2) Al-Qaeda was centrally run by Bin Laden and his lieutenants while ISIS seems to have a collective leadership style organization.
3) In the distinctions of political parties by Maurice Duverger, al-Qaeda was an elite small organization seeking true believers, while ISIS (and hence its danger) is a mass party/army that wants to run countries.
4) Al-Qaeda specialized in spectacular attacks on Western targets while ISIS focuses on horror images to intimidate and achieve military victories. Don’t underestimate the fear that it instilled in the hearts of its enemies in Syria and Iraq.
5) ISIS focuses on the battle at home while Bin Laden focused on the fight with the US and West.
6) They both share the Wahhabi ideology.
7) Both abhor the religious establishments of al-Azhar and in Riyadh.
8) Both can easily justify murdering fellow Muslims.
9) Both are youth-oriented in their online (or TV) propaganda operations.
10) Al-Qaeda relied on old style media, while ISIS focuses on new media.
11) ISIS is obsessed with campaigning among youth.

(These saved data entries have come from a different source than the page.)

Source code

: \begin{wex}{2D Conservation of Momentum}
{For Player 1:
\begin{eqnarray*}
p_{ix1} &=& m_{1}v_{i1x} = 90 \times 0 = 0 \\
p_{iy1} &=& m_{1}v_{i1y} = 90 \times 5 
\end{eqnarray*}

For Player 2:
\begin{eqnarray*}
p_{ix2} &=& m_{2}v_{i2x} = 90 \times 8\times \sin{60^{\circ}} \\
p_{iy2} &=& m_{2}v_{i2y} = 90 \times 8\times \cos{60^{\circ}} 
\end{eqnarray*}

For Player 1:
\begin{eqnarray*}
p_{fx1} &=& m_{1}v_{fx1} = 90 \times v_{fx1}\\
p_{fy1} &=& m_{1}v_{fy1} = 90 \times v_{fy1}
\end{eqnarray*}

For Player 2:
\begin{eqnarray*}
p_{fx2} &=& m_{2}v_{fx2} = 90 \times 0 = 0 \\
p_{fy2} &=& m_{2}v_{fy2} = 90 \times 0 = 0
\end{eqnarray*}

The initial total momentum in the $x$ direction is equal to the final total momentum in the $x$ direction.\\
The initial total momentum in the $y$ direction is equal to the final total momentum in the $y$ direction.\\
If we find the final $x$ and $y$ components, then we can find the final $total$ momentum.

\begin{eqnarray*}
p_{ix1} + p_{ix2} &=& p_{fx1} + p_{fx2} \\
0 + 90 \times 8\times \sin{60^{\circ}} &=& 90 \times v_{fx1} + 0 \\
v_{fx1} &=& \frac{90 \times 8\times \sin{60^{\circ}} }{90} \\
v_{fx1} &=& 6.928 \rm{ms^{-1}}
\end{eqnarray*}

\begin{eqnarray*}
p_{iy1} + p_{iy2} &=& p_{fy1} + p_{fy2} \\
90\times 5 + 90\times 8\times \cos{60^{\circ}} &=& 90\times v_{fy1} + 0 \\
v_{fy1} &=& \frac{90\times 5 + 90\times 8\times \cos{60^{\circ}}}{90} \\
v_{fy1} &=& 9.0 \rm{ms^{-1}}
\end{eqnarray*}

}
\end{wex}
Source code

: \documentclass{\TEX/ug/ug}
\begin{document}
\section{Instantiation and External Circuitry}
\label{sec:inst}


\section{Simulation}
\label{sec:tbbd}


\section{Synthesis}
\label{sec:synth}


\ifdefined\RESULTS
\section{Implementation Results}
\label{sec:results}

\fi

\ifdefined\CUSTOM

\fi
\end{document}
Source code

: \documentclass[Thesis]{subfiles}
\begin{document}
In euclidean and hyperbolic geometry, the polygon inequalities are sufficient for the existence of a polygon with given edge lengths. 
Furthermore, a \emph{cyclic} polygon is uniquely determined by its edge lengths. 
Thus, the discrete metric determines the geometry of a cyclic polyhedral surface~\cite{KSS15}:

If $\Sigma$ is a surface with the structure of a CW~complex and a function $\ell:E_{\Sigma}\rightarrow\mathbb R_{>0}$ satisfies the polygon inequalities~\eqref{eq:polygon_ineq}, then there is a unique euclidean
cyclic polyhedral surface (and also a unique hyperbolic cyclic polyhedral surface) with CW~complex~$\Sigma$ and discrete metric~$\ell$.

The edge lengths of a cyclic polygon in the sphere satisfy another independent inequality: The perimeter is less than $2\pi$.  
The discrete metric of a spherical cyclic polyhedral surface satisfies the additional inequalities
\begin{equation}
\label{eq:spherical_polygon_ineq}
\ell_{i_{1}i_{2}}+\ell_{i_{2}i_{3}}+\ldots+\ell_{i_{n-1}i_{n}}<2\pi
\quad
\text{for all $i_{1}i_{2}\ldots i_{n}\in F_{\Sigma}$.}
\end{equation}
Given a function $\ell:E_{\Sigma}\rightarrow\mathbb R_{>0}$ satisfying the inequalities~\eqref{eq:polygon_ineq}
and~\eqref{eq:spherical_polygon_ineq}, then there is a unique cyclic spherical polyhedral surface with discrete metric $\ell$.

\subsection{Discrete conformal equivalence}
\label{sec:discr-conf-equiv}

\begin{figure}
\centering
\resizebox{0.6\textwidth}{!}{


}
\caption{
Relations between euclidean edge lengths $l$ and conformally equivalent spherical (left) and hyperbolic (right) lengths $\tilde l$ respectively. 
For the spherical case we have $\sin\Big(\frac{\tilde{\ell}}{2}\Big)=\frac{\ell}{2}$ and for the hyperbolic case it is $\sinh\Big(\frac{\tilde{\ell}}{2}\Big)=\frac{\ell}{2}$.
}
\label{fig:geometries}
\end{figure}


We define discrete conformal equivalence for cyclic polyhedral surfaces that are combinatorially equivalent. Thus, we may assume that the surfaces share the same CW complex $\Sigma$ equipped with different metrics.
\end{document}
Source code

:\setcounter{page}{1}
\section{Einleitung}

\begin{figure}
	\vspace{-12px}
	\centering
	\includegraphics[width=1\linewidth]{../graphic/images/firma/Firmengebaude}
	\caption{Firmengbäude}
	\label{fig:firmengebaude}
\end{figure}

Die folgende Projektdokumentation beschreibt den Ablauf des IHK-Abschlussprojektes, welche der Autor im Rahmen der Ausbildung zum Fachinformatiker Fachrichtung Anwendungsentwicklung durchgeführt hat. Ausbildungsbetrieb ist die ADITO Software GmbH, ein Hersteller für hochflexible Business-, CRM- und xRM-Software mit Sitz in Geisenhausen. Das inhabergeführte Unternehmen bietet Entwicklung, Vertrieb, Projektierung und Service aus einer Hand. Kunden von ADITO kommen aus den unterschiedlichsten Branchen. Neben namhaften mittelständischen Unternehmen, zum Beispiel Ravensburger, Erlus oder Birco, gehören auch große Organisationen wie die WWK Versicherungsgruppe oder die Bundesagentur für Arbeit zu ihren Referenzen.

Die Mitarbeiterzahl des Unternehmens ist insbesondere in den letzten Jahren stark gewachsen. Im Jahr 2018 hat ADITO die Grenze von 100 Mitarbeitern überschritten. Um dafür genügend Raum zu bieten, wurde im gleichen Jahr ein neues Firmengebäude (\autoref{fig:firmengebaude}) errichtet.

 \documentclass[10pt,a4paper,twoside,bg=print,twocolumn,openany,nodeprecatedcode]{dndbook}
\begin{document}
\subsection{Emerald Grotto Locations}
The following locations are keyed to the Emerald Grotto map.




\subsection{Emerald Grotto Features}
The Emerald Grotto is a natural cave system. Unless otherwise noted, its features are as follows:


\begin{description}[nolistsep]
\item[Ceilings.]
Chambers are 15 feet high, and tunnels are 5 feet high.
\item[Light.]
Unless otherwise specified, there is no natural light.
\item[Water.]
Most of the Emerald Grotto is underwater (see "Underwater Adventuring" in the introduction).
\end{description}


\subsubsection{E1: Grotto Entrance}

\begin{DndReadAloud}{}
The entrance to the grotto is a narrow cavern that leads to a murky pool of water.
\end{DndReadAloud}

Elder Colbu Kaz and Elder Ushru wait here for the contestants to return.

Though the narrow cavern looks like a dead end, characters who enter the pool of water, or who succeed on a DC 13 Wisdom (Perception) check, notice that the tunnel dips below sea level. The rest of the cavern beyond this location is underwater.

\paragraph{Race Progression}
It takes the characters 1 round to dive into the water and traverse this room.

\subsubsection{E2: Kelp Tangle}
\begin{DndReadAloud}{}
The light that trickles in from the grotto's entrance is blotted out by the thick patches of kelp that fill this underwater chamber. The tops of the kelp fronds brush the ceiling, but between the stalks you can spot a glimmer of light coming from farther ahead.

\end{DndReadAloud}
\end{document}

12) ISIS has several distinct regional organizations in order to avoid the fate of al-Qaeda after Bin Laden went into hiding and then death.
13) ISIS uses simple language on social media, while Bin Laden favored the old style of Arabic speech-making (his first speech after September 11 was an exception and it worked in his favor among Arab public opinion.)
14) ISIS does not fault al-Qaeda in principle but faults the current leadership of al-Qaeda (see the letter from Abu Mohammed Al-`Adnani to Ayman al-Dhawahiri). Al-Qaeda now faults ISIS in principle.
15) Al-Qaeda was born with the full blessing of the Saudi intelligence service (and with the consent of the US during the Cold War) while ISIS developed in opposition to Saudi rule (see the studies by Saudi dissident Badr al-Ibrahim).
16) ISIS wants to take over the state (and expand it to be integrated into its caliphate) while al-Qaeda wants to subvert the state with no ultimate goal.
17) ISIS wants to impose Islamic laws and regulations while al-Qaeda is too focused on military jihad activities.
18) ISIS went back to “Islam-is-the-solution” while al-Qaeda sticks to bombings-are-the-solution.
19) ISIS has a financial brain, while al-Qaeda was reliant on the largesse of Bin Laden.
20) ISIS addresses itself to the citizens in areas under its control while al-Qaeda addresses itself to the ummah.
21) ISIS and al-Qaeda are quick to resort to takfir.
22) Al-Qaeda sought allies among jihadi groups while ISIS seems keen on alienating fellow jihadi groups.
23) Al-Qaeda focused on foreign policy while ISIS focuses on domestic policy.
24) Both al-Qaeda and ISIS are not keen on antagonizing Israel.
25) Al-Qaeda was a short-range threat to the region, while ISIS seems like a long-term threat to the region.
26) The very creation of al-Qaeda and later of ISIS took place in the context of Western glamorization of Islamist violence and terrorism (first in Afghanistan and later in Syria).
27) Both organizations are internationalist.
28) Al-Qaeda’s literature seemed less hostile to the House of Saud than ISIS, and Abu Mohammed Al-`Adnani pointed this out in his famous letter to Dhawahiri.
29) ISIS, despite its literature claims, is more pragmatic in its recruitment: “former” Ba’thists form an important component in its leadership ranks.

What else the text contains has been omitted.